What the task asks
Without the pictures, reproduce the records that follow exactly.
==== Records shown ====
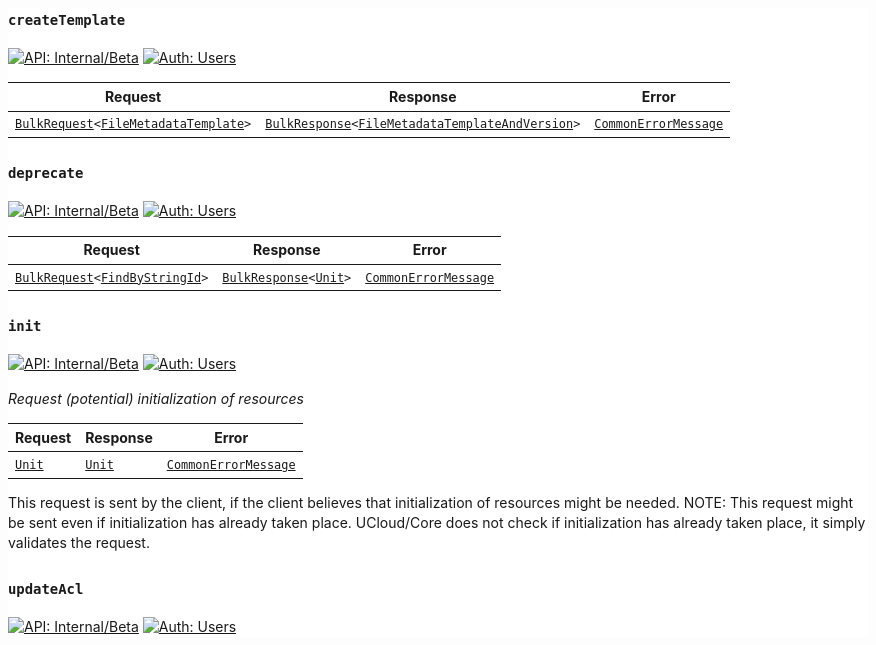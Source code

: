 

### `createTemplate`

[![API: Internal/Beta](https://img.shields.io/static/v1?label=API&message=Internal/Beta&color=red&style=flat-square)](/docs/developer-guide/core/api-conventions.md)
[![Auth: Users](https://img.shields.io/static/v1?label=Auth&message=Users&color=informational&style=flat-square)](/docs/developer-guide/core/types.md#role)



| Request | Response | Error |
|---------|----------|-------|
|<code><a href='/docs/reference/dk.sdu.cloud.calls.BulkRequest.md'>BulkRequest</a>&lt;<a href='/docs/reference/dk.sdu.cloud.file.orchestrator.api.FileMetadataTemplate.md'>FileMetadataTemplate</a>&gt;</code>|<code><a href='/docs/reference/dk.sdu.cloud.calls.BulkResponse.md'>BulkResponse</a>&lt;<a href='#filemetadatatemplateandversion'>FileMetadataTemplateAndVersion</a>&gt;</code>|<code><a href='/docs/reference/dk.sdu.cloud.CommonErrorMessage.md'>CommonErrorMessage</a></code>|



### `deprecate`

[![API: Internal/Beta](https://img.shields.io/static/v1?label=API&message=Internal/Beta&color=red&style=flat-square)](/docs/developer-guide/core/api-conventions.md)
[![Auth: Users](https://img.shields.io/static/v1?label=Auth&message=Users&color=informational&style=flat-square)](/docs/developer-guide/core/types.md#role)



| Request | Response | Error |
|---------|----------|-------|
|<code><a href='/docs/reference/dk.sdu.cloud.calls.BulkRequest.md'>BulkRequest</a>&lt;<a href='/docs/reference/dk.sdu.cloud.FindByStringId.md'>FindByStringId</a>&gt;</code>|<code><a href='/docs/reference/dk.sdu.cloud.calls.BulkResponse.md'>BulkResponse</a>&lt;<a href='https://kotlinlang.org/api/latest/jvm/stdlib/kotlin/-unit/'>Unit</a>&gt;</code>|<code><a href='/docs/reference/dk.sdu.cloud.CommonErrorMessage.md'>CommonErrorMessage</a></code>|



### `init`

[![API: Internal/Beta](https://img.shields.io/static/v1?label=API&message=Internal/Beta&color=red&style=flat-square)](/docs/developer-guide/core/api-conventions.md)
[![Auth: Users](https://img.shields.io/static/v1?label=Auth&message=Users&color=informational&style=flat-square)](/docs/developer-guide/core/types.md#role)


_Request (potential) initialization of resources_

| Request | Response | Error |
|---------|----------|-------|
|<code><a href='https://kotlinlang.org/api/latest/jvm/stdlib/kotlin/-unit/'>Unit</a></code>|<code><a href='https://kotlinlang.org/api/latest/jvm/stdlib/kotlin/-unit/'>Unit</a></code>|<code><a href='/docs/reference/dk.sdu.cloud.CommonErrorMessage.md'>CommonErrorMessage</a></code>|

This request is sent by the client, if the client believes that initialization of resources 
might be needed. NOTE: This request might be sent even if initialization has already taken 
place. UCloud/Core does not check if initialization has already taken place, it simply validates
the request.


### `updateAcl`

[![API: Internal/Beta](https://img.shields.io/static/v1?label=API&message=Internal/Beta&color=red&style=flat-square)](/docs/developer-guide/core/api-conventions.md)
[![Auth: Users](https://img.shields.io/static/v1?label=Auth&message=Users&color=informational&style=flat-square)](/docs/developer-guide/core/types.md#role)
====
Answer to this task
Source code

: 

### `createTemplate`

[![API: Internal/Beta](https://img.shields.io/static/v1?label=API&message=Internal/Beta&color=red&style=flat-square)](/docs/developer-guide/core/api-conventions.md)
[![Auth: Users](https://img.shields.io/static/v1?label=Auth&message=Users&color=informational&style=flat-square)](/docs/developer-guide/core/types.md#role)



| Request | Response | Error |
|---------|----------|-------|
|<code><a href='/docs/reference/dk.sdu.cloud.calls.BulkRequest.md'>BulkRequest</a>&lt;<a href='/docs/reference/dk.sdu.cloud.file.orchestrator.api.FileMetadataTemplate.md'>FileMetadataTemplate</a>&gt;</code>|<code><a href='/docs/reference/dk.sdu.cloud.calls.BulkResponse.md'>BulkResponse</a>&lt;<a href='#filemetadatatemplateandversion'>FileMetadataTemplateAndVersion</a>&gt;</code>|<code><a href='/docs/reference/dk.sdu.cloud.CommonErrorMessage.md'>CommonErrorMessage</a></code>|



### `deprecate`

[![API: Internal/Beta](https://img.shields.io/static/v1?label=API&message=Internal/Beta&color=red&style=flat-square)](/docs/developer-guide/core/api-conventions.md)
[![Auth: Users](https://img.shields.io/static/v1?label=Auth&message=Users&color=informational&style=flat-square)](/docs/developer-guide/core/types.md#role)



| Request | Response | Error |
|---------|----------|-------|
|<code><a href='/docs/reference/dk.sdu.cloud.calls.BulkRequest.md'>BulkRequest</a>&lt;<a href='/docs/reference/dk.sdu.cloud.FindByStringId.md'>FindByStringId</a>&gt;</code>|<code><a href='/docs/reference/dk.sdu.cloud.calls.BulkResponse.md'>BulkResponse</a>&lt;<a href='https://kotlinlang.org/api/latest/jvm/stdlib/kotlin/-unit/'>Unit</a>&gt;</code>|<code><a href='/docs/reference/dk.sdu.cloud.CommonErrorMessage.md'>CommonErrorMessage</a></code>|



### `init`

[![API: Internal/Beta](https://img.shields.io/static/v1?label=API&message=Internal/Beta&color=red&style=flat-square)](/docs/developer-guide/core/api-conventions.md)
[![Auth: Users](https://img.shields.io/static/v1?label=Auth&message=Users&color=informational&style=flat-square)](/docs/developer-guide/core/types.md#role)


_Request (potential) initialization of resources_

| Request | Response | Error |
|---------|----------|-------|
|<code><a href='https://kotlinlang.org/api/latest/jvm/stdlib/kotlin/-unit/'>Unit</a></code>|<code><a href='https://kotlinlang.org/api/latest/jvm/stdlib/kotlin/-unit/'>Unit</a></code>|<code><a href='/docs/reference/dk.sdu.cloud.CommonErrorMessage.md'>CommonErrorMessage</a></code>|

This request is sent by the client, if the client believes that initialization of resources 
might be needed. NOTE: This request might be sent even if initialization has already taken 
place. UCloud/Core does not check if initialization has already taken place, it simply validates
the request.


### `updateAcl`

[![API: Internal/Beta](https://img.shields.io/static/v1?label=API&message=Internal/Beta&color=red&style=flat-square)](/docs/developer-guide/core/api-conventions.md)
[![Auth: Users](https://img.shields.io/static/v1?label=Auth&message=Users&color=informational&style=flat-square)](/docs/developer-guide/core/types.md#role)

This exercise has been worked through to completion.